WORK ORDER
Begin with the line below holding "https://github.com/dgleba/rail316jwt" and go on through the line holding "- 🌱 I’m currently learning web development", duplicating each line exactly and leaving out pictures.

GIVEN INFORMATION
[Start of Attachment]

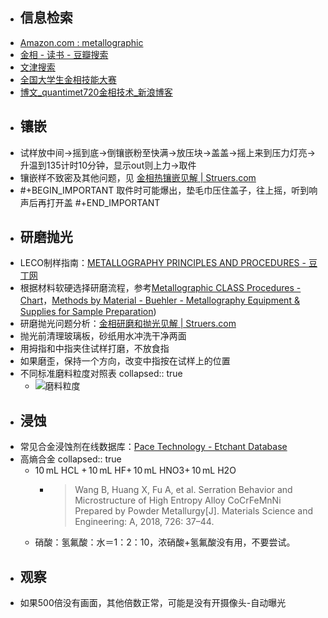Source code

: - ## 信息检索
- [Amazon.com : metallographic](https://www.amazon.com/s?k=metallographic&i=stripbooks-intl-ship&__mk_zh_CN=%E4%BA%9A%E9%A9%AC%E9%80%8A%E7%BD%91%E7%AB%99&crid=307QZBR28S54S&sprefix=metallographic%2Cstripbooks-intl-ship%2C255&ref=nb_sb_noss_2)
- [金相 - 读书 - 豆瓣搜索](https://search.douban.com/book/subject_search?search_text=%E9%87%91%E7%9B%B8&cat=1001)
- [文津搜索](http://find.nlc.cn/search/doSearch?query=%E9%87%91%E7%9B%B8&secQuery=&actualQuery=%E9%87%91%E7%9B%B8%20mediatype%3A(0%20OR%201%20OR%202)%20%20alltitle%3A(%E9%87%91%E7%9B%B8)%20&searchType=2&docType=%E5%9B%BE%E4%B9%A6&mediaTypes=0,1,2&targetField=alltitle&isGroup=isGroup&targetFieldLog=%E9%A2%98%E5%90%8D&orderBy=RELATIVE#query--%E9%87%91%E7%9B%B8%7C%7CsecQuery--%7C%7CactualQuery--%E9%87%91%E7%9B%B8%20mediatype%3A(0%20OR%201%20OR%202)%20%20alltitle%3A(%E9%87%91%E7%9B%B8)%20%7C%7CorderBy--PUBLISH_DATE_DESC%7C%7CqueryField--%7C%7CfldText--%E5%85%A8%E9%83%A8%E6%A3%80%E7%B4%A2%E5%AD%97%E6%AE%B5%7C%7Cshowcount--0%7C%7CdocType--%E5%9B%BE%E4%B9%A6%7C%7CtargetField--alltitle%7C%7CtargetFieldLog--%E9%A2%98%E5%90%8D%7C%7CorginQuery--%E9%87%91%E7%9B%B8%20mediatype%3A(0%20OR%201%20OR%202)%20%20alltitle%3A(%E9%87%91%E7%9B%B8)%20)
- [全国大学生金相技能大赛](http://www.mse-cn.com/)
- [博文_quantimet720金相技术_新浪博客](http://blog.sina.com.cn/s/articlelist_1732474030_0_1.html)
- ## 镶嵌
- 试样放中间->摇到底->倒镶嵌粉至快满->放压块->盖盖->摇上来到压力灯亮->升温到135计时10分钟，显示out则上力->取件
- 镶嵌样不致密及其他问题，见 [金相热镶嵌见解 | Struers.com](https://www.struers.com/zh-CN/Knowledge/Mounting/Hot-mounting#hotmountinghowto)
- #+BEGIN_IMPORTANT
  取件时可能爆出，垫毛巾压住盖子，往上摇，听到响声后再打开盖
  #+END_IMPORTANT
- ## 研磨抛光
- LECO制样指南：[METALLOGRAPHY PRINCIPLES AND PROCEDURES - 豆丁网](https://www.docin.com/p-595382378.html)
- 根据材料软硬选择研磨流程，参考[Metallographic CLASS Procedures - Chart](https://www.metallographic.com/Metallographic-Preparation-Procedures/Applications.htm)，[Methods by Material - Buehler - Metallography Equipment & Supplies for Sample Preparation](https://www.buehler.com/solutions/buehler-solutions/methods-by-material/))
- 研磨抛光问题分析：[金相研磨和抛光见解 | Struers.com](https://www.struers.com/zh-CN/Knowledge/Grinding-and-polishing#)
- 抛光前清理玻璃板，砂纸用水冲洗干净两面
- 用拇指和中指夹住试样打磨，不放食指
- 如果磨歪，保持一个方向，改变中指按在试样上的位置
- 不同标准磨料粒度对照表
  collapsed:: true
	- ![磨料粒度](https://gimg2.baidu.com/image_search/src=http%3A%2F%2Fi02.c.aliimg.com%2Fimg%2Fibank%2F2014%2F728%2F982%2F1774289827_1220580697.jpg%3F__r__%3D1414418861059&refer=http%3A%2F%2Fi02.c.aliimg.com&app=2002&size=f9999,10000&q=a80&n=0&g=0n&fmt=auto?sec=1654844757&t=c34c1564dfbadc886b937d8b5a1d21dc)
- ## 浸蚀
- 常见合金浸蚀剂在线数据库：[Pace Technology - Etchant Database](https://database.metallographic.com/pace-etchant.php)
- 高熵合金
  collapsed:: true
	- 10 mL HCL + 10 mL HF+ 10 mL HNO3+ 10 mL H2O
		- >Wang B, Huang X, Fu A, et al. Serration Behavior and Microstructure of High Entropy Alloy CoCrFeMnNi Prepared by Powder Metallurgy[J]. Materials Science and Engineering: A, 2018, 726: 37–44.
	- 硝酸：氢氟酸：水＝1：2：10，浓硝酸+氢氟酸没有用，不要尝试。
- ## 观察
- 如果500倍没有画面，其他倍数正常，可能是没有开摄像头-自动曝光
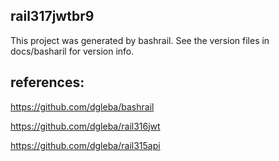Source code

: 

## rail317jwtbr9

This project was generated by bashrail. See the version files in docs/basharil for version info.


## references:

https://github.com/dgleba/bashrail

https://github.com/dgleba/rail316jwt

https://github.com/dgleba/rail315api

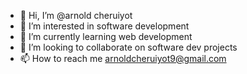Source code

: - 👋 Hi, I’m @arnold cheruiyot
- 👀 I’m interested in software development
- 🌱 I’m currently learning web development
- 💞️ I’m looking to collaborate on software dev projects
- 📫 How to reach me arnoldcheruiyot9@gmail.com


<!---
arnoldcheru/arnoldcheru is a ✨ special ✨ repository because its `README.md` (this file) appears on your GitHub profile.
You can click the Preview link to take a look at your changes.
--->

[End of Attachment]

RESPONSE FOR THIS EXERCISE
https://github.com/dgleba/rail316jwt

https://github.com/dgleba/rail315api

Source code

: - 👋 Hi, I’m @arnold cheruiyot
- 👀 I’m interested in software development
- 🌱 I’m currently learning web development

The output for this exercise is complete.